Nine words that demolish every display around him. The sentence is not asceticism. It is diagnostic clarity. Socrates could walk through a market and distinguish, instantly, between what he desired and what he needed — and, more crucially, between what he wanted because he wanted it and what he wanted because the market had arranged for him to want it.


Socrates did not tell people to stop wanting. He told them to understand what they wanted and why — and to be honest about whether the answer survived scrutiny. His trial before five hundred Athenian jurors in the spring of 399 BCE was not really about impiety or corrupting the youth. Plato makes clear in the Apology that the real offence was simpler and more unforgivable: Socrates had spent decades asking powerful men to justify their deepest assumptions, and they could not do it. The generals could not explain courage. The poets could not explain beauty. The politicians could not explain justice. Socrates did not claim to know the answers himself. He claimed something far more destabilising — that knowing you do not know is the beginning of wisdom.


He was found guilty by a margin of approximately sixty votes. Offered the chance to propose an alternative punishment — exile, a fine, silence — he suggested that Athens reward him with free meals at the Prytaneum, the public dining hall reserved for Olympic victors and civic benefactors, on the grounds that he had provided a greater service to the city than any athlete. The jury was not amused.


They sentenced him to death by hemlock.


Plato tells us that Socrates spent his final hours in calm conversation with his friends, discussing the immortality of the soul. He did not recant. He did not bargain. When the jailer brought the cup, Socrates asked him for instructions on how to drink it properly. Then he walked around the room until his legs grew heavy, lay down, and died. He was a man who had examined every one of his desires so thoroughly that even the desire to live could be held up to the light and questioned.



What Socrates’ Questions Cost — And What They Reveal About Your Spending


A budget is biography translated into recurring charges. Every category reveals some working answer to the question of what matters — not what you claim matters, but what your life, in practice, has been organised to protect, soothe, display, or pursue.
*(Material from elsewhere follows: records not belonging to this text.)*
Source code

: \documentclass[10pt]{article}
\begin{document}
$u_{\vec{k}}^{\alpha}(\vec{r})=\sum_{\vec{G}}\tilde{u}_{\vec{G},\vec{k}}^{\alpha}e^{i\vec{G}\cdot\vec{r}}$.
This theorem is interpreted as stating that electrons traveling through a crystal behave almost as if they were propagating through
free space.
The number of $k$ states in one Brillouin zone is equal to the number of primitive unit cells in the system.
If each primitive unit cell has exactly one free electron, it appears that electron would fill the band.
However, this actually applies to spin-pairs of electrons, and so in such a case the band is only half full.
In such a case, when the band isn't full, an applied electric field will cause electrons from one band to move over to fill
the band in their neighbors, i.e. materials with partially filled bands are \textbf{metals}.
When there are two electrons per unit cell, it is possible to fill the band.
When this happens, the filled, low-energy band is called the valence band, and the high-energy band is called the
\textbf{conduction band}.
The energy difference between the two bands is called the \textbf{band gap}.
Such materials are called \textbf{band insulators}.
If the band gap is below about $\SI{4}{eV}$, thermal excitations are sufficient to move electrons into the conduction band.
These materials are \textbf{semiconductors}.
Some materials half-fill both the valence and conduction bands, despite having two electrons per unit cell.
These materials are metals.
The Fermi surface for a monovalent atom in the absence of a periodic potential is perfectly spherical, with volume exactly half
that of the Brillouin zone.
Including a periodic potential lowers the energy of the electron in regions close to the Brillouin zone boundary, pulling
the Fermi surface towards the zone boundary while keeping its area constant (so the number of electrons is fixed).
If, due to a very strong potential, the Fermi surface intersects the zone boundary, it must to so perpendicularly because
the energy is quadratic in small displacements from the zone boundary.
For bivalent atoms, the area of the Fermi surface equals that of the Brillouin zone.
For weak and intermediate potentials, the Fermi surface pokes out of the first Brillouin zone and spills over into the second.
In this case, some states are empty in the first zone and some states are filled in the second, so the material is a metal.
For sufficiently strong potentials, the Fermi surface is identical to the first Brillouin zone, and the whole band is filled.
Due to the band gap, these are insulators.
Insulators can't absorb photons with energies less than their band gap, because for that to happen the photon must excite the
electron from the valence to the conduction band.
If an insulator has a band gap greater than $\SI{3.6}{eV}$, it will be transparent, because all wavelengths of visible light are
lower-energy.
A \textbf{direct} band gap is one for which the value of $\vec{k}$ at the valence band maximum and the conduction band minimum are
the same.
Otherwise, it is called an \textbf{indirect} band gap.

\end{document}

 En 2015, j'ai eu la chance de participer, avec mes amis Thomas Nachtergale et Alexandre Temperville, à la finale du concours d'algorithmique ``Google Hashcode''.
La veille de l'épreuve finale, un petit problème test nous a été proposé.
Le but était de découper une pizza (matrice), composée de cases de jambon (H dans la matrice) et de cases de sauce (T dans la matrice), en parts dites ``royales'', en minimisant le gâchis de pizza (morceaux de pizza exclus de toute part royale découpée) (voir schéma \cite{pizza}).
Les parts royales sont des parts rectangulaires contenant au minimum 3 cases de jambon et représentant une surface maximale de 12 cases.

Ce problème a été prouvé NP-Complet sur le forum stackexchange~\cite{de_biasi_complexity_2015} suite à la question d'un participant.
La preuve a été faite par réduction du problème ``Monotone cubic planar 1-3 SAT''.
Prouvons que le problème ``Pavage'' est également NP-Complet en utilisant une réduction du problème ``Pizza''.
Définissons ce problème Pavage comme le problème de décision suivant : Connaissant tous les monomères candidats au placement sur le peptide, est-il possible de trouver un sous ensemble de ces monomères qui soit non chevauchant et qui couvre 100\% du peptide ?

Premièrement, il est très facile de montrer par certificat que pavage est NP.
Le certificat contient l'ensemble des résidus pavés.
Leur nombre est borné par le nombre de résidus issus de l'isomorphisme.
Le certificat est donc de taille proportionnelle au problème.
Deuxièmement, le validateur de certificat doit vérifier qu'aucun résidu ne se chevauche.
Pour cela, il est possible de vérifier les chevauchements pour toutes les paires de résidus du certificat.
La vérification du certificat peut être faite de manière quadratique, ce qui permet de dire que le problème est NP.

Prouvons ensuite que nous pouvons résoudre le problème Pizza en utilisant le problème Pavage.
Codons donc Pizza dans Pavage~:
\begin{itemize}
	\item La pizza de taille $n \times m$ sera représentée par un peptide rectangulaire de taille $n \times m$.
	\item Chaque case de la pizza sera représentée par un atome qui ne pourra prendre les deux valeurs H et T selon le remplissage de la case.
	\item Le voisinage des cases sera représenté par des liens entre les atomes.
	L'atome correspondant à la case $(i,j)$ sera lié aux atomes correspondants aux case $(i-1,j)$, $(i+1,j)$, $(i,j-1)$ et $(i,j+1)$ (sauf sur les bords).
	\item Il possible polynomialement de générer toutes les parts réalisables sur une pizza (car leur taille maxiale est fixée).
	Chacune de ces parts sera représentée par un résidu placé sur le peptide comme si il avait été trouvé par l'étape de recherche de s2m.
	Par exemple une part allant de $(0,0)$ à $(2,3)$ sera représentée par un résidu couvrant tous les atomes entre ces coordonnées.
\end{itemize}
He was executed for asking questions the powerful could not answer. You are unlikely to face the same punishment. But the questions still cost something. They cost the comfort of believing your desires are entirely your own. They cost the pleasant fiction that your spending reflects your values rather than your wounds.


What remains after the questioning is not necessarily less. It may even look identical from the outside — the same purchases, the same subscriptions, the same budget lines. But something behind them has shifted, the way a painting changes when the viewer learns who commissioned it and why. The numbers have not moved. The person reading them has.


And a life whose desires have been examined, even once, even imperfectly, does not go back to sleep in quite the same way.